The “something” in the first line of Frost’s “Mending Wall” is the physical world. To be specific, it’s a phenomenon that shares the poet’s name: frost heaving. A native San Franciscan like me, Frost would have seen frost heaving in effect only after he moved to New England with his parents. When land freezes, it expands, causing upward pressure on the surface. In the spring, the surface shifts again as the earth thaws. Asphalt cracks, and man-made structures can shift and be damaged.

When the speaker of the poem and his neighbor meet to repair the stone wall that divides their properties from one another, they follow a rigid custom. If a stone falls on the speaker’s side, he replaces it in the wall; the same applies to the neighbor. Because the entire wall, including the stones that did not fall to the ground, shifted when the earth froze and thawed, replacing the stones is not an easy task. The gap where each stone used to be is no longer there. The speaker recognizes the futility of the exercise, remarking that “We have to use a spell to make them balance: / ‘Stay where you are until our backs are turned!’” (18-19) and speaker calling this ritual “just another kind of outdoor game, / One on a side” (21-22), aligning it with baseball, football, and other games that are meant to be friendly but so often seem more like a form of warfare.

The neighbor sees the replacement of the stones as a rigid duty. When the speaker points out that neither he nor his neighbor has animals that might wander (“He is all pine and I am apple orchard” [24]), the narrator reasserts his refrain – one of the most well-known lines in American poetry – “Good fences make good neighbors” (27). The line “Spring is the mischief in me” (28) suggests the narrator’s desire to mimic the thawing earth by upsetting the foundations of his neighbor’s thinking – his neighbor whom he later calls “an old-stone savage armed” (40) and intimates that “he moves in darkness as it seems to me, /Not of woods only and the shade of trees” (41-42; Hint: want to emphasize something? Make it rhyme!).

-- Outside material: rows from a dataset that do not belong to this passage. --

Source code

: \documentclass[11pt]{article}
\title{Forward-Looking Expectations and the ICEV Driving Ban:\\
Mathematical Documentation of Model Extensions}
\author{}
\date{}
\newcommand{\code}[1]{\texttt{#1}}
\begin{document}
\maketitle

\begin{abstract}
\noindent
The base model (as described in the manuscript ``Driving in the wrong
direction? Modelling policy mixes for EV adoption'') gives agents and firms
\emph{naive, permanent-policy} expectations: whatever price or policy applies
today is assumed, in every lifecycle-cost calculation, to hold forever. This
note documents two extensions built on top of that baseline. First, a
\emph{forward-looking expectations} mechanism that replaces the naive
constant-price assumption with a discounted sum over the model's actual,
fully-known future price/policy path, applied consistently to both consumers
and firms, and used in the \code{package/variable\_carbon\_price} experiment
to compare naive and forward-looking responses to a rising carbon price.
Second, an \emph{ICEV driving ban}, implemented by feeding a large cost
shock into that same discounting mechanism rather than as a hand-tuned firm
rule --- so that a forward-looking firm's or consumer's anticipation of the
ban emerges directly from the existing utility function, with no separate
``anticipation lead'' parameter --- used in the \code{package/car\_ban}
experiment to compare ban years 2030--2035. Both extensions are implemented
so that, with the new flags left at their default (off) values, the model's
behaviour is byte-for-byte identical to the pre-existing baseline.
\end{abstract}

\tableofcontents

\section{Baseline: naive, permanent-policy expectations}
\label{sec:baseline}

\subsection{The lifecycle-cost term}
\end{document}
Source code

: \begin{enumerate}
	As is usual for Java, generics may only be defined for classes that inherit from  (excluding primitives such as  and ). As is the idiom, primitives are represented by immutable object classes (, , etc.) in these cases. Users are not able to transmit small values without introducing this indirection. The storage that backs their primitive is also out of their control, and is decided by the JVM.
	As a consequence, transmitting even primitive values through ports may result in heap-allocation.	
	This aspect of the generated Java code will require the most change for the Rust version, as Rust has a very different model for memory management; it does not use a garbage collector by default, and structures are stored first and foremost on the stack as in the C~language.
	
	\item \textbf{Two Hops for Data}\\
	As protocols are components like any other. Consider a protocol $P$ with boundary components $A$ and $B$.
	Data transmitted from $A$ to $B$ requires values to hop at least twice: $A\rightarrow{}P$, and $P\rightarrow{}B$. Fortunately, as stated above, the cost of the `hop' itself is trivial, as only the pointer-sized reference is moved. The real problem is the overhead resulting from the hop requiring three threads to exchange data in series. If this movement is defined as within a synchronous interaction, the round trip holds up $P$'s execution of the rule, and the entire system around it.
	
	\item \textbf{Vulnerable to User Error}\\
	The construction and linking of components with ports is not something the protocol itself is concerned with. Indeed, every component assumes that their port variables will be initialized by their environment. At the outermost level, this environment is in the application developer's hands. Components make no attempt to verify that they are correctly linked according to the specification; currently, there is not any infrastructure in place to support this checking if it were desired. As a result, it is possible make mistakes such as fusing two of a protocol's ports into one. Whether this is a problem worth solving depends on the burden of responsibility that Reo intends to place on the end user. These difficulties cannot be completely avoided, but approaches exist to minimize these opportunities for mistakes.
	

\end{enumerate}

In this poem, the neighbor’s very human desire to divide the world between “mine” and “theirs” runs counter to the earth’s annual disruption of man-made boundaries. The very fact that the speaker participates in this annual ritual with his neighbor shows that on some level he respects it. He likely grew up seeing men repair stone walls in this way, and his objections are gentle, fanciful, and mostly unvoiced. All of us, on some level, have an inherent fear of barbarians at the gate. I grew up a compulsive door locker: guests who leave my house – even my closest friends – haven’t even left the porch before they hear the deadbolt snap into place behind them. Others live in houses placed far back from main roads, behind privacy fences or hedgerows or locked gates. Some install alarm systems. Some own large dogs. Some worship the second amendment.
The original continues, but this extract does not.